* _Input records_:

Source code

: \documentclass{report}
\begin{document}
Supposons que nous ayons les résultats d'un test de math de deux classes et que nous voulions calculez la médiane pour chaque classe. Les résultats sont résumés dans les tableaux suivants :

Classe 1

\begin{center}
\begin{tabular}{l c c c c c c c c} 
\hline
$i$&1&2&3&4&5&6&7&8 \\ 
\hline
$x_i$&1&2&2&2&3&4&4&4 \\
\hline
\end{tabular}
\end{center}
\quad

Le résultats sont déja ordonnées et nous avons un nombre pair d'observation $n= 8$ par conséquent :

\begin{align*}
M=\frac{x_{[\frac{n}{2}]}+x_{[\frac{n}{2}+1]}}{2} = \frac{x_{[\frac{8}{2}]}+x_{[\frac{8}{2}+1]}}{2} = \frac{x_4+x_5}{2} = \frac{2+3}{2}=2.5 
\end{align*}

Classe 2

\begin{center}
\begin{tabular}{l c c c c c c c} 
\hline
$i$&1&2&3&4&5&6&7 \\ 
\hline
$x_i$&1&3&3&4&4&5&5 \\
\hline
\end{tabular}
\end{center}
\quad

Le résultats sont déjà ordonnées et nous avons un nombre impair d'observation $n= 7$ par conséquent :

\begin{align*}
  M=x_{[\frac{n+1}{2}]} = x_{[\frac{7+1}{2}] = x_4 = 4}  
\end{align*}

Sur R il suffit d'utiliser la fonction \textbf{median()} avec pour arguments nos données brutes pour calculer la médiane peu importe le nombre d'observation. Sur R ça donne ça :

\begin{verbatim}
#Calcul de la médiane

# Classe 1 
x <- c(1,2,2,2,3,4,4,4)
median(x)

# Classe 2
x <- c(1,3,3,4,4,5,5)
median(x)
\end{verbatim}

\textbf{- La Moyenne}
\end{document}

* _Task goal_: Set down only the lines from the line with "#Calcul de la médiane" through the last line of the data above, keeping both the first and the last.

* _Reply to the exercise_:
#Calcul de la médiane

# Classe 1 
x <- c(1,2,2,2,3,4,4,4)
median(x)

# Classe 2
x <- c(1,3,3,4,4,5,5)
median(x)
\end{verbatim}

\textbf{- La Moyenne}
\end{document}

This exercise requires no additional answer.